Stored data
● ● ● ● ●
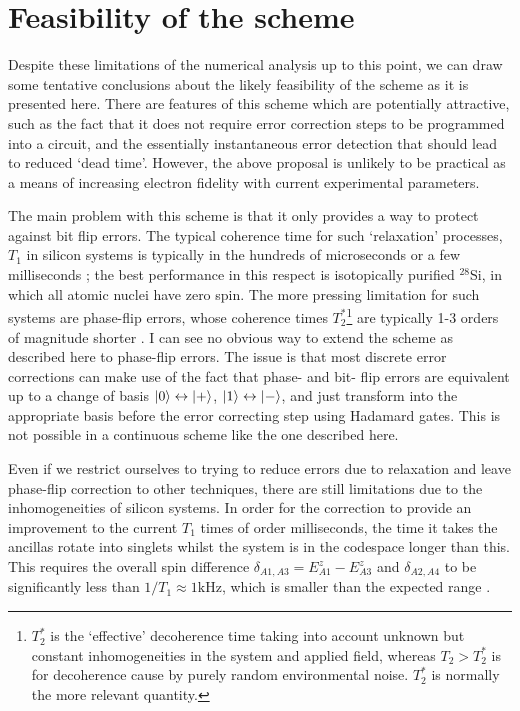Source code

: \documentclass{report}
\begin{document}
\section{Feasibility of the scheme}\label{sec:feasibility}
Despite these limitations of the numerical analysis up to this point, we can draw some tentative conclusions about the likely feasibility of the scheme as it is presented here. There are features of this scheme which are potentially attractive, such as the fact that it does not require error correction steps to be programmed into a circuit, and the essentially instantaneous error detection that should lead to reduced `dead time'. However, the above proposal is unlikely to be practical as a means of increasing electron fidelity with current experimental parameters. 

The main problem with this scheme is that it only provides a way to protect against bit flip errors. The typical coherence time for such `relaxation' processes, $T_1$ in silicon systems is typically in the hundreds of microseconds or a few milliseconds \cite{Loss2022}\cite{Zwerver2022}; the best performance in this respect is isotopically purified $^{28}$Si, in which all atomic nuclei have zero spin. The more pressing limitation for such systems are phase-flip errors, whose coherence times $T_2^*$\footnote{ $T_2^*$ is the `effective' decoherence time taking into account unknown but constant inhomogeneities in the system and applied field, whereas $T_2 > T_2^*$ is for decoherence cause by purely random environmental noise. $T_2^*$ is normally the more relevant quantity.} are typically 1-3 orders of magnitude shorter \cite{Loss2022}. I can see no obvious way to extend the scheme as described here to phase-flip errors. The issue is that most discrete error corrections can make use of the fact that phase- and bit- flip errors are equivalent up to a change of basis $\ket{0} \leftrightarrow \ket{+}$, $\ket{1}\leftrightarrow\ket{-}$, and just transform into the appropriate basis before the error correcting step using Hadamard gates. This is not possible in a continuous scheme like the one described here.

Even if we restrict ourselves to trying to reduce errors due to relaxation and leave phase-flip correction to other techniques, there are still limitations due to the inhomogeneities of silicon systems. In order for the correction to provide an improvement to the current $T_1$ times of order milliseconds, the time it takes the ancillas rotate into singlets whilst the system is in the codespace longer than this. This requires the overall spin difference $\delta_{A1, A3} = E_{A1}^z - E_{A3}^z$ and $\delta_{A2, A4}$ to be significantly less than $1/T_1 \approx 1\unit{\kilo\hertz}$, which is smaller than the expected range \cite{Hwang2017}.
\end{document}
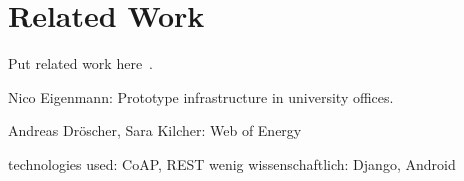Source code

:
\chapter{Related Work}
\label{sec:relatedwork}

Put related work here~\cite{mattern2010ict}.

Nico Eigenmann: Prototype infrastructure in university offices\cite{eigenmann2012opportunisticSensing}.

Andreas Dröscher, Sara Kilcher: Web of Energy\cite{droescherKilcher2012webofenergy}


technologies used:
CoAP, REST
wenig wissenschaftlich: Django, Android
● ● ● ● ●
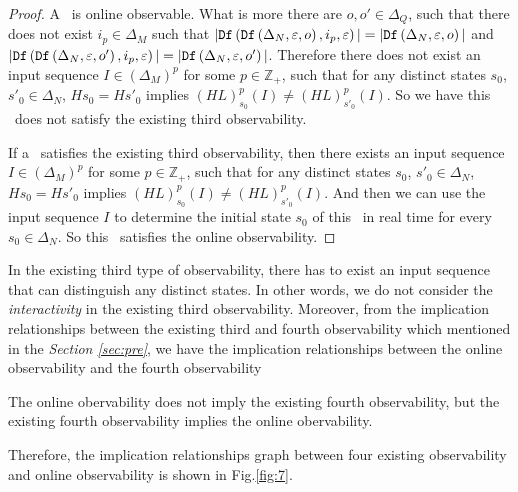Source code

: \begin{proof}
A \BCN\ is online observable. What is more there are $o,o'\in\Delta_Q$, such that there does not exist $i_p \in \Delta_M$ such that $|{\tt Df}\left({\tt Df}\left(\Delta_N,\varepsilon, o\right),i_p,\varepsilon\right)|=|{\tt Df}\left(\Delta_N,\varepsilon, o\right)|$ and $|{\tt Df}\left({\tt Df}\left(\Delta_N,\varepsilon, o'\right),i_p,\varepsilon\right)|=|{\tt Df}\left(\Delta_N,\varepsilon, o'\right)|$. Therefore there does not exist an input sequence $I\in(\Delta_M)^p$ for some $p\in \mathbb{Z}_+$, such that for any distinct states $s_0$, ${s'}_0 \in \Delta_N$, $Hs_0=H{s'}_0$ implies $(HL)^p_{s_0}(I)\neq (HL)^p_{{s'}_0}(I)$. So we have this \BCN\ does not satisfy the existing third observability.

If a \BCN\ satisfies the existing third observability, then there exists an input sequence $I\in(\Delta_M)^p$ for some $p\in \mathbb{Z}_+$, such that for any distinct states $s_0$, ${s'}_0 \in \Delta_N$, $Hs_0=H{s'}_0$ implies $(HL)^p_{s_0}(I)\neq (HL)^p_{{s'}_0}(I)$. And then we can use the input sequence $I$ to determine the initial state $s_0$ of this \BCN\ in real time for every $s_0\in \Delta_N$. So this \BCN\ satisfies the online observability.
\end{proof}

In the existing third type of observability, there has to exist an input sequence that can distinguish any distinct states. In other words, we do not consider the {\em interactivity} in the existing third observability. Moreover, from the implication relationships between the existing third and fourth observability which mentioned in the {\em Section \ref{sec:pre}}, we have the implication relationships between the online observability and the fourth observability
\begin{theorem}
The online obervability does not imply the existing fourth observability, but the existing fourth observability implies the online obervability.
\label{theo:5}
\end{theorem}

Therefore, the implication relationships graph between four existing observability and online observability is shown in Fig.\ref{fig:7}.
● ● ● ● ●
▶ _DIRECTIONS_
Note each line of the entries that has "system" in it, and copy those lines.

▶ _FINISHED TASK_
The main problem with this scheme is that it only provides a way to protect against bit flip errors. The typical coherence time for such `relaxation' processes, $T_1$ in silicon systems is typically in the hundreds of microseconds or a few milliseconds \cite{Loss2022}\cite{Zwerver2022}; the best performance in this respect is isotopically purified $^{28}$Si, in which all atomic nuclei have zero spin. The more pressing limitation for such systems are phase-flip errors, whose coherence times $T_2^*$\footnote{ $T_2^*$ is the `effective' decoherence time taking into account unknown but constant inhomogeneities in the system and applied field, whereas $T_2 > T_2^*$ is for decoherence cause by purely random environmental noise. $T_2^*$ is normally the more relevant quantity.} are typically 1-3 orders of magnitude shorter \cite{Loss2022}. I can see no obvious way to extend the scheme as described here to phase-flip errors. The issue is that most discrete error corrections can make use of the fact that phase- and bit- flip errors are equivalent up to a change of basis $\ket{0} \leftrightarrow \ket{+}$, $\ket{1}\leftrightarrow\ket{-}$, and just transform into the appropriate basis before the error correcting step using Hadamard gates. This is not possible in a continuous scheme like the one described here.
Even if we restrict ourselves to trying to reduce errors due to relaxation and leave phase-flip correction to other techniques, there are still limitations due to the inhomogeneities of silicon systems. In order for the correction to provide an improvement to the current $T_1$ times of order milliseconds, the time it takes the ancillas rotate into singlets whilst the system is in the codespace longer than this. This requires the overall spin difference $\delta_{A1, A3} = E_{A1}^z - E_{A3}^z$ and $\delta_{A2, A4}$ to be significantly less than $1/T_1 \approx 1\unit{\kilo\hertz}$, which is smaller than the expected range \cite{Hwang2017}.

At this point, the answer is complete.